Bitter, better, and meeting the God who carried the cross.

Better not bitter. I heard that repeated as the tag line to a homily. Let the crosses that are part of the human condition make you better not bitter. Carry your cross in love for Christ who carried His. Hit me wrong. Part of the human condition is to feel bitterness. Bitterness will come to everyone’s life, it must be acknowledged, allowed to flow through and out of us. Listen to the poignant raw cry of Job that speaks to bitterness:

So I have been assigned months of misery, and troubled nights have been told of for me. If in bed I say, “when shall I arise?” Then the night drags on: I am filled with restlessness until the dawn. My flesh is clothed with worms and scabs; my skin cracks and festers; My days are swifter than a weaver’s shuttle; they come to an end without hope. Remember that my life is like the wind; I shall not see happiness again. My own utterance I will not restrain; I will speak in the anguish of my spirit; I will complain in the bitterness of my soul.    (Book of Job 7:3-7, 11)

Job is utterly human, blindingly honest, the above might repulse some, but I read it and say “yes, I know.”

We were not prepared for the cross of Justin’s death. Our back and shoulders not hardened or muscled, our endurance not built up to endure the reality of living without him. His death slammed us to the ground, the weight of that cross crushes the air out of you. We rise a bit, we stagger, and we fall hard. We feel bitterness, we can’t see for the mud and tears how this is to make us better.

I confessed to a very wise, older priest that I didn’t recognize God anymore, or His church. He said of course not, because now you are meeting the God who carried the cross. I am still turning that over in my head.  I think about the God who carried the cross. Bloody, filthy, body in pain…He falls under the weight of His cross. I am convinced that He didn’t have to fall, He fell to show us that we would fall and that it is okay to fall, to crash down, to be so nauseated and exhausted that we just lay there, breathing blood and spit, choking on tears. If we can open our eyes, we see His, and there is no condemnation, He doesn’t say we have failed, we see our pain mirrored in His eyes. He fell to express what no words could, what our journey would look like, messy, staggering, slow, and that we would fall more than once and that we would get up.

I have come to believe that God will lie with us in the sweat and vomit, not offended by our humanity, but drawn closer to us as we struggle to rise. We push ourselves up, but we aren’t refreshed, we rise still burdened, still tired. See that is the part that gets left out, we get up but we are still shaking. We have our feet under us, and we are moving, but it isn’t pretty. Does that mean that grace is absent? Does it make it worthless in our Father’s eyes? Or does He see His son in us? The life of grace is not lived out in clean white cotton, the life of grace is a struggle. And if we are caught in the mud and covered in filth, does that mean we aren’t faith filled, that somehow we are even suffering “wrong”?

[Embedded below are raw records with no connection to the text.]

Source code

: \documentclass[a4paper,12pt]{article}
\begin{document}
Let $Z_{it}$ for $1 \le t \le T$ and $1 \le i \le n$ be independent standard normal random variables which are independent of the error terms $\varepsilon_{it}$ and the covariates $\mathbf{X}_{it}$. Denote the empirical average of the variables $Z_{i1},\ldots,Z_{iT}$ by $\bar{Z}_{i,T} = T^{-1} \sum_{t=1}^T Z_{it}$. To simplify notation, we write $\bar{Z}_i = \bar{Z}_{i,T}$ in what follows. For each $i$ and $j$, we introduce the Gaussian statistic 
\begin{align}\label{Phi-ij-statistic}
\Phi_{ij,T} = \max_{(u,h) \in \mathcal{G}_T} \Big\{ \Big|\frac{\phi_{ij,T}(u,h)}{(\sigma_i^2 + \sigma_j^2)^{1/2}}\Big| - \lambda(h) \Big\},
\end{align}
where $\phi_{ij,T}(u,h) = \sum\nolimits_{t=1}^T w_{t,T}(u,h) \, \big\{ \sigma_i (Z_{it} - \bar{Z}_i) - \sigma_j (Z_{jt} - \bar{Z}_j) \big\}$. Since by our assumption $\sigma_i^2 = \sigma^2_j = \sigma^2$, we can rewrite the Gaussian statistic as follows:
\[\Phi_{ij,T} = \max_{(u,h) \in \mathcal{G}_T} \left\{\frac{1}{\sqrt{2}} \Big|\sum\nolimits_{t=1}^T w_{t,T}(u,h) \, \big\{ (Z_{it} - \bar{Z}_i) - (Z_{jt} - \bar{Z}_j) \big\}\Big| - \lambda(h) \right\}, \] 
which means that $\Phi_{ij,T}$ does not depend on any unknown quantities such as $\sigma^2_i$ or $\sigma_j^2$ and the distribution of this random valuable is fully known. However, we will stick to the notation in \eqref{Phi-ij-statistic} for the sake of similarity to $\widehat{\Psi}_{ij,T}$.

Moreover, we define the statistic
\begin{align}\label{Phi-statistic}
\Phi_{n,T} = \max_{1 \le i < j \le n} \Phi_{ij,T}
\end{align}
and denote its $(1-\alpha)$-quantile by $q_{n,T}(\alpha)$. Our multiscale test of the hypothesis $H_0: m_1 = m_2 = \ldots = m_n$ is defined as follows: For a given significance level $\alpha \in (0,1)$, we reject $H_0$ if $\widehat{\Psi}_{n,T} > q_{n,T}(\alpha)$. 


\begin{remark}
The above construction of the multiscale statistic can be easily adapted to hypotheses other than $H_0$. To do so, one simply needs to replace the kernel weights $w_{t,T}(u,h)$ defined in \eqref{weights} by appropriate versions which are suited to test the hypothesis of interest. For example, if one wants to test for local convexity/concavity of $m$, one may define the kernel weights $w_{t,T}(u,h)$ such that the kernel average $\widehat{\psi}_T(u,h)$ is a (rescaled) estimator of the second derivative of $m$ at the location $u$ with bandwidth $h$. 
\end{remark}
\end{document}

When Mother Teresa identified the dying, their bodies crawling with maggots, with Jesus, she saw Christ, fallen, beaten, dying, and her heart broke with love. She didn’t try to fix anyone’s life, or fault them for being maggot infested, she washed them, she held them, she fed them. She too had met the God who carried the cross and sought Him out wherever He had fallen in the world.

We  slowly grow into our cross, we learn how to carry it, but sometimes when we least expect it, we fall again, as if its weight were brand new. Bitterness still comes, it washes over our bodies like a stinging wave full of sand, and it flows back out, that is life.  In order for us not to remain in bitterness, the very bitterness of life itself must be validated, and acknowledged. When our pain is embraced, somehow we can let go of the bitterness. It is not enough to simply tell someone to not let their cross make them bitter, but make them better. Life’s journey cannot be reduced to a catch phrase.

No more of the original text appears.